→ **Work required**: Where the line containing "such as one-member-one-vote." appears, end the copy there, keeping that line; start from the first line of the entries, copy exactly, and omit pictures.

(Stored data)

────────

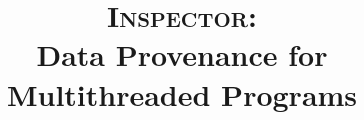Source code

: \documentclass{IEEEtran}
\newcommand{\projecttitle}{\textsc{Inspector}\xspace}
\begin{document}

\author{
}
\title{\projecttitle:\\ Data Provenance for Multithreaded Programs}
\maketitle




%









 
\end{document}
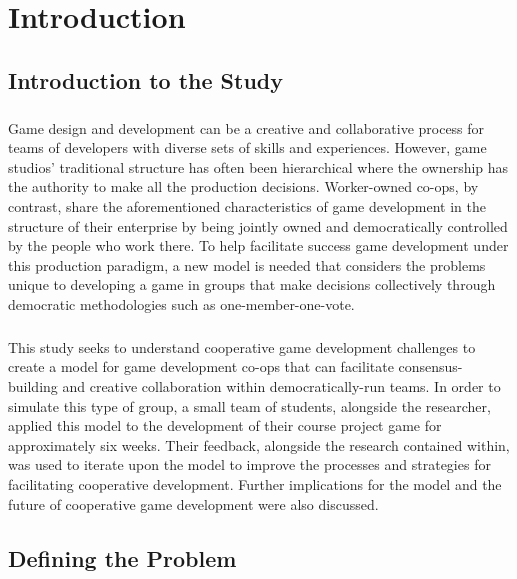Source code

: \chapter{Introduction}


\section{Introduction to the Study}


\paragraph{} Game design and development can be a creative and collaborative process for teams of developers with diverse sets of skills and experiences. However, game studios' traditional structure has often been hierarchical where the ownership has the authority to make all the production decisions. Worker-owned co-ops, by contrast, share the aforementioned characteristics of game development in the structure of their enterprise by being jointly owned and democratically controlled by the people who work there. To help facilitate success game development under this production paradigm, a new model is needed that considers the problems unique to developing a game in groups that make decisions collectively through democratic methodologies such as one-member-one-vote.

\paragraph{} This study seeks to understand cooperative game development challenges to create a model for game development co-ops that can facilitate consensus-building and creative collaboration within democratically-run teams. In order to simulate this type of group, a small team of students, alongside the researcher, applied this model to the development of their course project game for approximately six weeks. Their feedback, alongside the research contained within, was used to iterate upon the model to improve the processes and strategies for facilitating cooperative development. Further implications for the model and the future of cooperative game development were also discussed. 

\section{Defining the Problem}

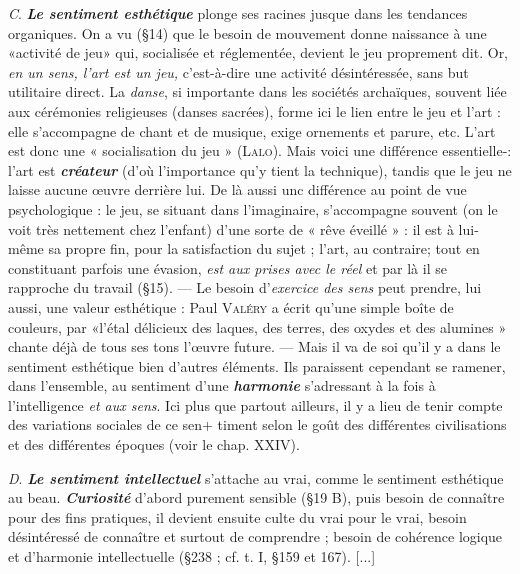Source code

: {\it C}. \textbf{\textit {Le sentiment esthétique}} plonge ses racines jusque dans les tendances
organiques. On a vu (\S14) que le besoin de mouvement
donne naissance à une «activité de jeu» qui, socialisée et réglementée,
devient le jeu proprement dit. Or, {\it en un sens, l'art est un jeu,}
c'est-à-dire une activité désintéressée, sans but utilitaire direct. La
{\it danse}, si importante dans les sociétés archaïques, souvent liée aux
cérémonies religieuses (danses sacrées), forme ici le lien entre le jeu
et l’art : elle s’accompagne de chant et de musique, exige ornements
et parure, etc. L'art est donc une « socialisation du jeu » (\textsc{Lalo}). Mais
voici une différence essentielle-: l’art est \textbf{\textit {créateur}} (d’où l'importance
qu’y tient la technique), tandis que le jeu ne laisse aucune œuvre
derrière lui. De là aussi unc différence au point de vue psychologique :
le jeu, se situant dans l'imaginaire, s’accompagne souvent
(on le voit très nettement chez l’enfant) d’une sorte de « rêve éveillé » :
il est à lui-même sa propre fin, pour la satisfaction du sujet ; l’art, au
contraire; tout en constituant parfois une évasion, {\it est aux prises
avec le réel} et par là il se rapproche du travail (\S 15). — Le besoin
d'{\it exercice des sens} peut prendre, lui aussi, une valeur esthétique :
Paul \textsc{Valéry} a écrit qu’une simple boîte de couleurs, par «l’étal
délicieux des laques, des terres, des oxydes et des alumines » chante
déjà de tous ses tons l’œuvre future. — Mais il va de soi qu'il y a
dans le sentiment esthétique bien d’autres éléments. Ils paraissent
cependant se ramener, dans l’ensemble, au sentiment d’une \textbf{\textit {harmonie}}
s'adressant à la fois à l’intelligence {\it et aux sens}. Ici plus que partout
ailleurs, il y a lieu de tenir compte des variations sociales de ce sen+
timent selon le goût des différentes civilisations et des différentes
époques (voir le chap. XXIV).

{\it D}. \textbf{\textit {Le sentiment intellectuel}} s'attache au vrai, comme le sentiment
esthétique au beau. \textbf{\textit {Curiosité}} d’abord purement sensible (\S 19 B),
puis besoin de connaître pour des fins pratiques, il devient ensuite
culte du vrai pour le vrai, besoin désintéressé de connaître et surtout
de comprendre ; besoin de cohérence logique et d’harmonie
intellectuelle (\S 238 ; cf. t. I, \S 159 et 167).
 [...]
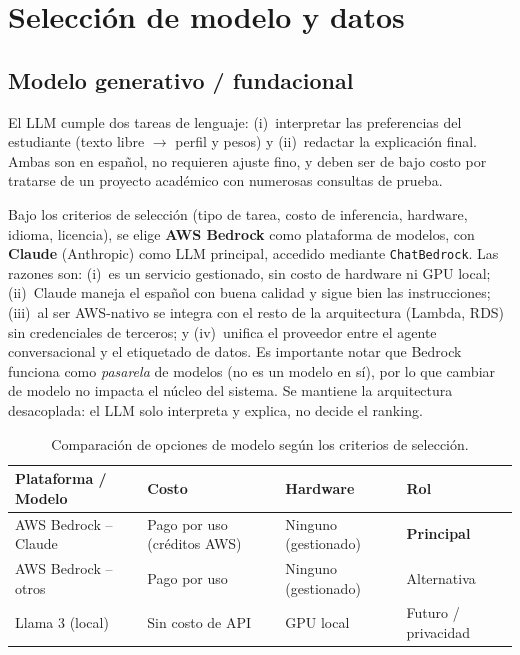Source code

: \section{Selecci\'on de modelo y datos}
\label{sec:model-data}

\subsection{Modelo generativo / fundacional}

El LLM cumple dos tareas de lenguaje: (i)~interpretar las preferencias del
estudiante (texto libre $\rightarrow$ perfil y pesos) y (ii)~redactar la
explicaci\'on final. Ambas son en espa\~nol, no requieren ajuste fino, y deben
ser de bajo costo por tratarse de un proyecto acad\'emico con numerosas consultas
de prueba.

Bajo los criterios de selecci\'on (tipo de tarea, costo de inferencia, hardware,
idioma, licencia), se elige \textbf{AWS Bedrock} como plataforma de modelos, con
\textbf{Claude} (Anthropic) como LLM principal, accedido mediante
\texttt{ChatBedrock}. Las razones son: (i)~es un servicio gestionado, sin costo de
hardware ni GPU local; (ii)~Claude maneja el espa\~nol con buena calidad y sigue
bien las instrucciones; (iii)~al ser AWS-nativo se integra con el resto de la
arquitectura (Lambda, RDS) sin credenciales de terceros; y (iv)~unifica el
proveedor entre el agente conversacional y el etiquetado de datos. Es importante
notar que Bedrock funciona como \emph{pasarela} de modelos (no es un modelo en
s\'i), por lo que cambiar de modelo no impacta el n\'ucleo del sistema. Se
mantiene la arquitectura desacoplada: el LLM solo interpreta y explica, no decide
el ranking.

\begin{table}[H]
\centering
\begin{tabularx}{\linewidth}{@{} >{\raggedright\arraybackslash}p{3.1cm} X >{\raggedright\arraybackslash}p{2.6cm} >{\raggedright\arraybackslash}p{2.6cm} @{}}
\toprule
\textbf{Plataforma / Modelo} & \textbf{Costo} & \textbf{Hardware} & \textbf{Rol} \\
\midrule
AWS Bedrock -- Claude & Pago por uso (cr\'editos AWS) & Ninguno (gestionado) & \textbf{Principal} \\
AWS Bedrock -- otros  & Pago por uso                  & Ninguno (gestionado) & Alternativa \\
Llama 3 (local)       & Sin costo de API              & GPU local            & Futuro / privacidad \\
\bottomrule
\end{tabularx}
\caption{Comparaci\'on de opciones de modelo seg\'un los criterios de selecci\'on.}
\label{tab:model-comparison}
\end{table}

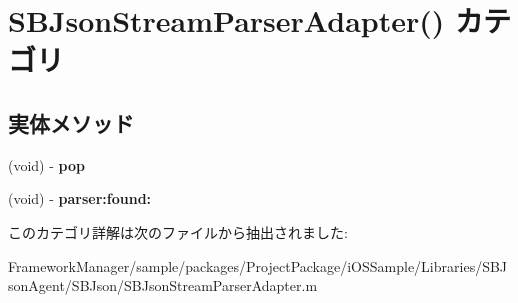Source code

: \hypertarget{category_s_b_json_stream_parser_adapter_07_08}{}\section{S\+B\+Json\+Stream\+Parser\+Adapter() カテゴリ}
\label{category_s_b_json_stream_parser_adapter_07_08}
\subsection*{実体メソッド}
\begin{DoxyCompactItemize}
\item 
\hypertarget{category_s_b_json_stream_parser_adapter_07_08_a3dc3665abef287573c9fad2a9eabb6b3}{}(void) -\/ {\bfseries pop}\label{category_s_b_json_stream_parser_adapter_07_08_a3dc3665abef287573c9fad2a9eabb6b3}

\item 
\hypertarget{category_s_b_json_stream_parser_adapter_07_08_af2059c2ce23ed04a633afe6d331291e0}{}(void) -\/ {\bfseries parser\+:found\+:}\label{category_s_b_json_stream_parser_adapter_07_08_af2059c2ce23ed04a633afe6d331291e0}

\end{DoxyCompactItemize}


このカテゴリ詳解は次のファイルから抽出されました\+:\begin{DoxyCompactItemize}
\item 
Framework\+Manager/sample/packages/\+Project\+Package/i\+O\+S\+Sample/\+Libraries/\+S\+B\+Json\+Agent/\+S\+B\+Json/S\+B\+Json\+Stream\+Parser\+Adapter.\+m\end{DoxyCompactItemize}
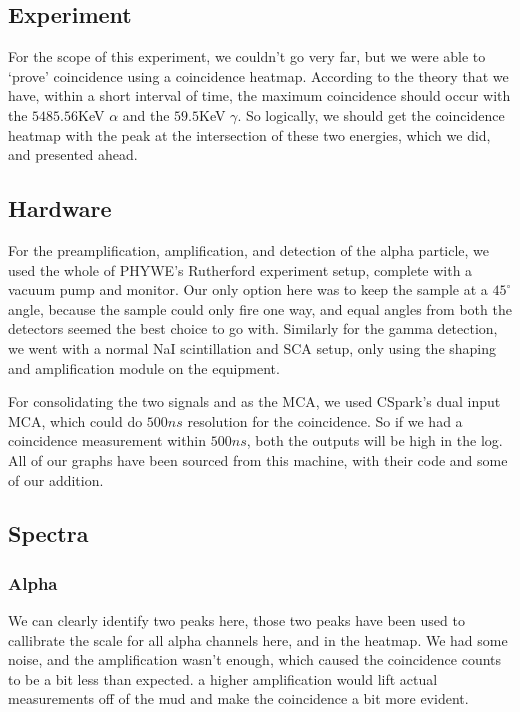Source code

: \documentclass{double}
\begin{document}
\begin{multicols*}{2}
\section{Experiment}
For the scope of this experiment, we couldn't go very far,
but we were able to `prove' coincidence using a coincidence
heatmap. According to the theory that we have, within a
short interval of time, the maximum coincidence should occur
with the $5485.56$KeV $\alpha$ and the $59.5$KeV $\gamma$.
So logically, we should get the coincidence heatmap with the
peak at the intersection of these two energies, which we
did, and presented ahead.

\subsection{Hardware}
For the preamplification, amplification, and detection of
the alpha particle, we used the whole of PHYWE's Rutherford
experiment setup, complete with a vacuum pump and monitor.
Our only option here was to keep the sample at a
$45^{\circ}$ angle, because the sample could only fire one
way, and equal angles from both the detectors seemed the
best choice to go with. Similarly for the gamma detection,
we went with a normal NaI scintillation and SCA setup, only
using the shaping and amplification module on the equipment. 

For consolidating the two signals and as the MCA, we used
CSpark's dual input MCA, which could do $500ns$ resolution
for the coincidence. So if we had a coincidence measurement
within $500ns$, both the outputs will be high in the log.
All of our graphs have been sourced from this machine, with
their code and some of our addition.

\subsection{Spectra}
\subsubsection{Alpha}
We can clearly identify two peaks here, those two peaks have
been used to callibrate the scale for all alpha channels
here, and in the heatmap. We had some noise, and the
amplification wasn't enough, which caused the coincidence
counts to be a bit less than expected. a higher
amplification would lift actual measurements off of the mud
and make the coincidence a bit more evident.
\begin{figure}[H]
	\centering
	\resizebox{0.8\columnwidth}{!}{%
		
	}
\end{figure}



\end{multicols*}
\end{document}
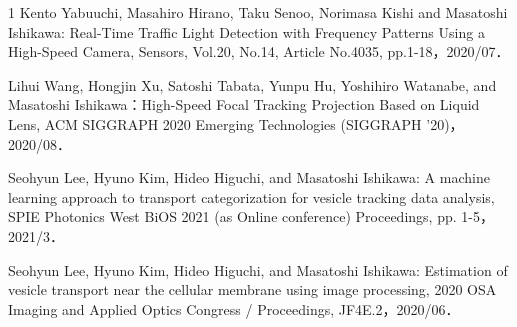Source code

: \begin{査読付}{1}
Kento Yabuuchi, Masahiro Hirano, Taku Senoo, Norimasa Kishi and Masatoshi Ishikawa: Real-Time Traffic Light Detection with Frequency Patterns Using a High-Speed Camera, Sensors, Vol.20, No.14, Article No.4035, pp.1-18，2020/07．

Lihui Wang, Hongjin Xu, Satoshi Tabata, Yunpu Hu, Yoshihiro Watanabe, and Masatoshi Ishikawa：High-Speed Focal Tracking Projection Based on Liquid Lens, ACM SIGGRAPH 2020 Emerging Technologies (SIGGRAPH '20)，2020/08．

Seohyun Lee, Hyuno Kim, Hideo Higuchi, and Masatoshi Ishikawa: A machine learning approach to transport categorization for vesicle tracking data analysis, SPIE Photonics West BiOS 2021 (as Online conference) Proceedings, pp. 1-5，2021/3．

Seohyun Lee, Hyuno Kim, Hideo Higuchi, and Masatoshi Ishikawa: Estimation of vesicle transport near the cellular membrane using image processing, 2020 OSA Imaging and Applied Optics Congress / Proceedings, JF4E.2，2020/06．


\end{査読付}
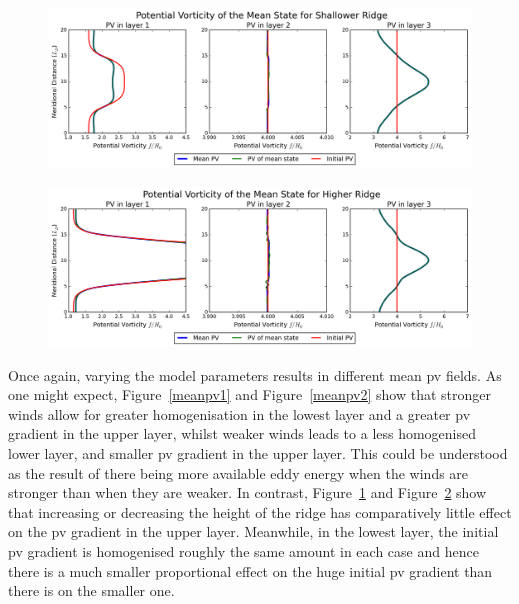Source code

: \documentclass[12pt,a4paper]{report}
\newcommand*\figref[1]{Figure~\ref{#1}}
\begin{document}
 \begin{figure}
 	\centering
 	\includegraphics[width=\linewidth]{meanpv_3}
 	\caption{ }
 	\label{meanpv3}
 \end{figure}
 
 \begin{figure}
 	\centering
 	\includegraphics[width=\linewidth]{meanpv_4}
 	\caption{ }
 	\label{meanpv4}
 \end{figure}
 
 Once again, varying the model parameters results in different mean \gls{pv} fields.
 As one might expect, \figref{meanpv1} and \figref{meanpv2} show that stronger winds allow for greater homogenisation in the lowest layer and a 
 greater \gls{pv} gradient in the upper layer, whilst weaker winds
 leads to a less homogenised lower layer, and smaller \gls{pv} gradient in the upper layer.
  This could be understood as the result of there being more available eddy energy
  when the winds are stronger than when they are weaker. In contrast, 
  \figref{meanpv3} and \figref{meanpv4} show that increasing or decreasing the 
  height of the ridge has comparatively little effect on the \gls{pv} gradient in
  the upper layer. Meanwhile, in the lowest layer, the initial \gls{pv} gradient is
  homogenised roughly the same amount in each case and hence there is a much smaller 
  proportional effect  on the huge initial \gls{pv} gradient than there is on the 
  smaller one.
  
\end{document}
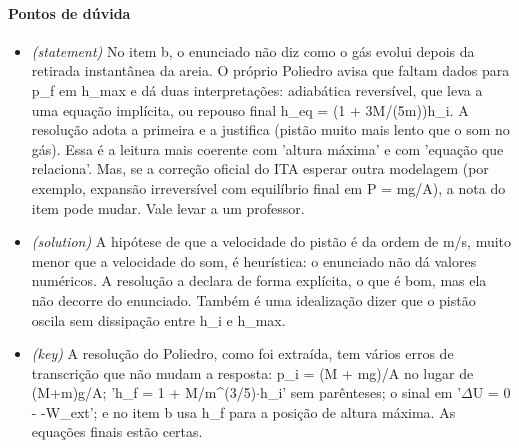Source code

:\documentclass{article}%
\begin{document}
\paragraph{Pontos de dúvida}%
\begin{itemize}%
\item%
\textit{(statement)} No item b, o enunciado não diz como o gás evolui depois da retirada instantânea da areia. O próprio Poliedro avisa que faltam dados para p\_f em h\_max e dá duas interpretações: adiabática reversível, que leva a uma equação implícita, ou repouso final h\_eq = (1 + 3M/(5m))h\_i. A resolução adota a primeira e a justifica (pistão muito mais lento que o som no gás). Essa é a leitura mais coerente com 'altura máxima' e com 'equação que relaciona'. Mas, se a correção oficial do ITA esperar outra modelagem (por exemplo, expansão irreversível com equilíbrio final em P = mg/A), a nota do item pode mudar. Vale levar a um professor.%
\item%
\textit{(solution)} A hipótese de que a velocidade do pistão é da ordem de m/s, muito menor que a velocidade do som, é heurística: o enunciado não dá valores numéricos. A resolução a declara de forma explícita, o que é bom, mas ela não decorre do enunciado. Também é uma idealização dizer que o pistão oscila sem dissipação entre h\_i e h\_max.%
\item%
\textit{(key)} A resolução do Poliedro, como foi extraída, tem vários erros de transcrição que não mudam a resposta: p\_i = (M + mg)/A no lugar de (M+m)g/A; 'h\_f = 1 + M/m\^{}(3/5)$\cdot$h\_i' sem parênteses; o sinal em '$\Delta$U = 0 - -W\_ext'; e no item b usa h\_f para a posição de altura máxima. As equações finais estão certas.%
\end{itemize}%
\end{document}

────────

→ **Answer to the problem**:
Source code

: \documentclass{IEEEtran}
\newcommand{\projecttitle}{\textsc{Inspector}\xspace}
\begin{document}

\author{
}
\title{\projecttitle:\\ Data Provenance for Multithreaded Programs}
\maketitle




%









 
\end{document}
Source code

: \chapter{Introduction}


\section{Introduction to the Study}


\paragraph{} Game design and development can be a creative and collaborative process for teams of developers with diverse sets of skills and experiences. However, game studios' traditional structure has often been hierarchical where the ownership has the authority to make all the production decisions. Worker-owned co-ops, by contrast, share the aforementioned characteristics of game development in the structure of their enterprise by being jointly owned and democratically controlled by the people who work there. To help facilitate success game development under this production paradigm, a new model is needed that considers the problems unique to developing a game in groups that make decisions collectively through democratic methodologies such as one-member-one-vote.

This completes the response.